Sizing Server PSU

IF you shop around you could prob find a used one online. Never regretted buying it. The thing has so much storage capacity and those huge, slow moving fans do a swell job keep it cool. I realize it does look a bit militant and perhaps slightly vintage but it suits my needs and that’s what matters. I’ve made many mods to it but it takes a kickin’ and keeps on tickin’. :wink:

IMO ZFS shouldn’t be used without a UPS regardless of the media, the majority of unrecoverable failures with ZFS I’ve seen are from unexpected power losses. I say unrecoverable but on a few of those we were able to use a data recovery service to recover most of the dataset.

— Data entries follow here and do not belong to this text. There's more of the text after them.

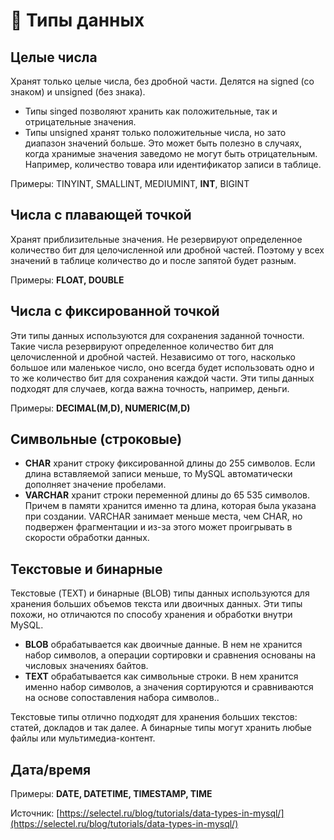 # 📎 Типы данных

## Целые числа

Хранят только целые числа, без дробной части. Делятся на signed (со знаком) и unsigned (без знака).&#x20;

* Типы singed позволяют хранить как положительные, так и отрицательные значения.
* Типы unsigned хранят только положительные числа, но зато диапазон значений больше. Это может быть полезно в случаях, когда хранимые значения заведомо не могут быть отрицательным. Например, количество товара или идентификатор записи в таблице.

Примеры: TINYINT, SMALLINT, MEDIUMINT, **INT**, BIGINT

## Числа с плавающей точкой

Хранят приблизительные значения. Не резервируют определенное количество бит для целочисленной или дробной частей. Поэтому у всех значений в таблице количество до и после запятой будет разным.

Примеры: **FLOAT, DOUBLE**

## Числа с фиксированной точкой

Эти типы данных используются для сохранения заданной точности. Такие числа резервируют определенное количество бит для целочисленной и дробной частей. Независимо от того, насколько большое или маленькое число, оно всегда будет использовать одно и то же количество бит для сохранения каждой части. Эти типы данных подходят для случаев, когда важна точность, например, деньги.

Примеры: **DECIMAL(M,D), NUMERIC(M,D)**

## Символьные (строковые) <a href="#symbolic" id="symbolic"></a>

* **CHAR** хранит строку фиксированной длины до 255 символов. Если длина вставляемой записи меньше, то MySQL автоматически дополняет значение пробелами.&#x20;
* **VARCHAR** хранит строки переменной длины до 65 535 символов. Причем в памяти хранится именно та длина, которая была указана при создании. VARCHAR занимает меньше места, чем CHAR, но подвержен фрагментации и из-за этого может проигрывать в скорости обработки данных.

## Текстовые и бинарные <a href="#text-and-binary" id="text-and-binary"></a>

Текстовые (TEXT) и бинарные (BLOB) типы данных используются для хранения больших объемов текста или двоичных данных. Эти типы похожи, но отличаются по способу хранения и обработки внутри MySQL.

* **BLOB** обрабатывается как двоичные данные. В нем не хранится набор символов, а операции сортировки и сравнения основаны на числовых значениях байтов.&#x20;
* **TEXT** обрабатывается как символьные строки. В нем хранится именно набор символов, а значения сортируются и сравниваются на основе сопоставления набора символов..

Текстовые типы отлично подходят для хранения больших текстов: статей, докладов и так далее. А бинарные типы могут хранить любые файлы или мультимедиа-контент.

## Дата/время <a href="#date" id="date"></a>

Примеры: **DATE, DATETIME, TIMESTAMP, TIME**







Источник: [https://selectel.ru/blog/tutorials/data-types-in-mysql/](https://selectel.ru/blog/tutorials/data-types-in-mysql/)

Getting back to my OP. I just wanted to document what I’ve dug up over the weekend.

1.) I found:

Which basically answers my question:

What is the maximum power consumption for my processor?

Under a steady workload at published frequency, it is TDP. However, during turbo or certain workload types such as Intel® Advanced Vector Extensions (Intel® AVX) it can exceed the maximum TDP but only for a limited time , or

  • Until the processor hits a thermal throttle temperature, or
  • Until the processor hits a power delivery limit.

So TDP is the power consumption at full load. For some CPUs that I saw on the Intel website, exact idle and turbo power consumed figures are shown:

Not sure why Intel isn’t consistent in its published figures but basically, that’s that.

2.) I was obsessed with finding the ultimate power supply for my build i.e. so that it lived in the efficiency sweet spot for most of its life, thereby minimising power consumption. I found this book (which is free btw):

Pages of interest are 133-135. Basically, you can see that oversizing a PSU at system idle doesn’t significantly increase power consumption due to inefficiencies. Similarly operating at the limits of PSU capabilities (i.e. “optimally sized PSU”) vs running an overpowered PSU in the efficient range, saved perhaps 10W. Basically, don’t worry too much about this unless you’re running hundreds of servers and have no choice but to optimise PSUs for your workload and system setup.

1 Like

Since few years ago ,TDP has become more of a suggest than a limit. Its still good number to plan around,as long you understands its limitations and dont rely on it.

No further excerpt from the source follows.